WHAT NEEDS TO BE DONE
Among the entries below, how many lines contain the string "have"? Reply with that number alone.

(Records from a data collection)

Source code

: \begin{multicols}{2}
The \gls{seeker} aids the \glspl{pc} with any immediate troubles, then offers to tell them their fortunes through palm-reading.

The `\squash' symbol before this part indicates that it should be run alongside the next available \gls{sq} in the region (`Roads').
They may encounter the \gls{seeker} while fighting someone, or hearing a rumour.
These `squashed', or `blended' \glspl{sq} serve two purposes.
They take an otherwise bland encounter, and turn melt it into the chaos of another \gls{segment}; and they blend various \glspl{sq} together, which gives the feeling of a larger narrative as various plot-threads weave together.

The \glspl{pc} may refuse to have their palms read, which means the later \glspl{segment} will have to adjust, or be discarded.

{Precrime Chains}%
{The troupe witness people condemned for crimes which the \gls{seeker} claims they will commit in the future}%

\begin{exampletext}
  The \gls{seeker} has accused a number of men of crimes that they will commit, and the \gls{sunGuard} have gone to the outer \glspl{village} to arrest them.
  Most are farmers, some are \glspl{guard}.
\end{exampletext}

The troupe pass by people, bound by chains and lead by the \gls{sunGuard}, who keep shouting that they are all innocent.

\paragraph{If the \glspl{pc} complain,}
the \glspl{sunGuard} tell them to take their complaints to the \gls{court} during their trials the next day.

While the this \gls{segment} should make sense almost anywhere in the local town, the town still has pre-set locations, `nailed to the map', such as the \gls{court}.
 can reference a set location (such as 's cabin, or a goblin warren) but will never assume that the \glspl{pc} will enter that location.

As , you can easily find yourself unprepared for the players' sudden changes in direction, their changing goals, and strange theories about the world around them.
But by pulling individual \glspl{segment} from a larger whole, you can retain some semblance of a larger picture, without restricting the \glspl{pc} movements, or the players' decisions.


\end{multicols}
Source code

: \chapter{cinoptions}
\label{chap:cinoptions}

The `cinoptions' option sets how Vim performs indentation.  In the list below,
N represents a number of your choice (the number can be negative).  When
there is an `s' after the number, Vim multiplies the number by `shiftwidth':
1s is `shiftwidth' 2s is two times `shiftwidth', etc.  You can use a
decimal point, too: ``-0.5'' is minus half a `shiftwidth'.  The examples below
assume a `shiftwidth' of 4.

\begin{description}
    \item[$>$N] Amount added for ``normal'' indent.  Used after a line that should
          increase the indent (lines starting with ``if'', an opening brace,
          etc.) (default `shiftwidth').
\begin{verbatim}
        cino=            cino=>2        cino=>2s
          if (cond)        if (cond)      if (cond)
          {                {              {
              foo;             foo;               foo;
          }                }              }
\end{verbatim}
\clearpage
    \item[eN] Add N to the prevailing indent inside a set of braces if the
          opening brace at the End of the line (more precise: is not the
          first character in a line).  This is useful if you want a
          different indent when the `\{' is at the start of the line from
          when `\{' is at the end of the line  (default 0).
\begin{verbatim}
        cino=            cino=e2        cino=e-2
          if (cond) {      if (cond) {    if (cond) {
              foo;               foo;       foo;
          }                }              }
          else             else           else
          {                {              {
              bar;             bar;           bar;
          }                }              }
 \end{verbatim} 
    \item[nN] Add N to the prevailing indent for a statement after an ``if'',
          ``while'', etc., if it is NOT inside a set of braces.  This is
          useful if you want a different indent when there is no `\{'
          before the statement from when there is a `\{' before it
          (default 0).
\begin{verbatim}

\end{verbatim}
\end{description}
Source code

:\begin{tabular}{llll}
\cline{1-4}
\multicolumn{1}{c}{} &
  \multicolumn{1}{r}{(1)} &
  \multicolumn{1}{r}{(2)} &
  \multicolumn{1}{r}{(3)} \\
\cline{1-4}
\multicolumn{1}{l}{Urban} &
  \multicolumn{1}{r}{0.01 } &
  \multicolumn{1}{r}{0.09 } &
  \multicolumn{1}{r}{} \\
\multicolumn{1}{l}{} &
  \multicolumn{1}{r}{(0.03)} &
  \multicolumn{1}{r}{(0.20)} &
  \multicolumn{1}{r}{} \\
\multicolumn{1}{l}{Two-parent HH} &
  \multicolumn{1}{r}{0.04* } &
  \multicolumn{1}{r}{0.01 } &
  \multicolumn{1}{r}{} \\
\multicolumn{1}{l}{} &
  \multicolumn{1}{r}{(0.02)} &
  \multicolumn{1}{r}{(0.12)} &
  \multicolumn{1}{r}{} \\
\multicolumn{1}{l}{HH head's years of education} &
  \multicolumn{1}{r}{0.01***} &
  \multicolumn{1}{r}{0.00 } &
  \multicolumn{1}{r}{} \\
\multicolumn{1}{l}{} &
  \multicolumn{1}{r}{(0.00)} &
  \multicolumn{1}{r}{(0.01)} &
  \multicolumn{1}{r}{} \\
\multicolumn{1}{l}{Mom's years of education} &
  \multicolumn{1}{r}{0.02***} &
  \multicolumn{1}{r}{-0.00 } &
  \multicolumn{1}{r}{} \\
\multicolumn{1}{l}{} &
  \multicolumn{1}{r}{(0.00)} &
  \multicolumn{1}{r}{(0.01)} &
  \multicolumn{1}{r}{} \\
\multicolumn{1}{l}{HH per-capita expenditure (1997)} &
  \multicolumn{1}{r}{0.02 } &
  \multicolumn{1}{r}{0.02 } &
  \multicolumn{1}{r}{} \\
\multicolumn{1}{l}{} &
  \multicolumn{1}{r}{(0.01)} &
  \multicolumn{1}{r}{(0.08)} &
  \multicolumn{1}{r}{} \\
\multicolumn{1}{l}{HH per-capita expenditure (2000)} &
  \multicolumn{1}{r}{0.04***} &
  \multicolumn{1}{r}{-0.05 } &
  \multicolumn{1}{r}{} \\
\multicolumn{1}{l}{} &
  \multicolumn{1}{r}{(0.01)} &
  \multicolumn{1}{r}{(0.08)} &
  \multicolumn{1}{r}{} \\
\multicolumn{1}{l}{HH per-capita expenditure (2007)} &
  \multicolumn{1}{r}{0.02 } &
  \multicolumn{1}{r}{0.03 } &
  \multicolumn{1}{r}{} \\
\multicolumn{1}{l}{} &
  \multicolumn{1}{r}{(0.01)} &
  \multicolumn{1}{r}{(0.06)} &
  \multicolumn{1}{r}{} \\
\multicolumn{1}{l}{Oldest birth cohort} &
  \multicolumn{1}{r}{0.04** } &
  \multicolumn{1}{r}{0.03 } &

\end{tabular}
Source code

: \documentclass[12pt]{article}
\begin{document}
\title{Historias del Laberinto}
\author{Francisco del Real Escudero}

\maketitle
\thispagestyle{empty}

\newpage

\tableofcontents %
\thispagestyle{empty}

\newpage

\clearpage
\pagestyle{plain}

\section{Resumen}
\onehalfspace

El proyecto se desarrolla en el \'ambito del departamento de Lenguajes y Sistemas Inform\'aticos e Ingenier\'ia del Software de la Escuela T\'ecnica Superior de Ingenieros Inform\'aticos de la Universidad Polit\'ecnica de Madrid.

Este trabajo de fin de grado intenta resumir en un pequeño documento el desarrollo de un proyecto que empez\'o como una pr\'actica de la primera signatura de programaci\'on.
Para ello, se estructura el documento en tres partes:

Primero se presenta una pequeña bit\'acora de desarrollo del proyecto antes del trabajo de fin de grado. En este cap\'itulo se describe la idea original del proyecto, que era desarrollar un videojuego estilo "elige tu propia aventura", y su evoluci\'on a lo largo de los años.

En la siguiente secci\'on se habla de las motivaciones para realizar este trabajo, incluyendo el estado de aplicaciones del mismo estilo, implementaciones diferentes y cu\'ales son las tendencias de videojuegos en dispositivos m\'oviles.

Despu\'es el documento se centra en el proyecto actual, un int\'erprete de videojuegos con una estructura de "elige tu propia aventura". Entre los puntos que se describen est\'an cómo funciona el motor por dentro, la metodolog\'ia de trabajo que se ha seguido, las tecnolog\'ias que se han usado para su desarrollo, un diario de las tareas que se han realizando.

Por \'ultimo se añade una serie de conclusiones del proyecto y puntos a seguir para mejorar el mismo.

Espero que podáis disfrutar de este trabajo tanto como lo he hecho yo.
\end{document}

REPLY
2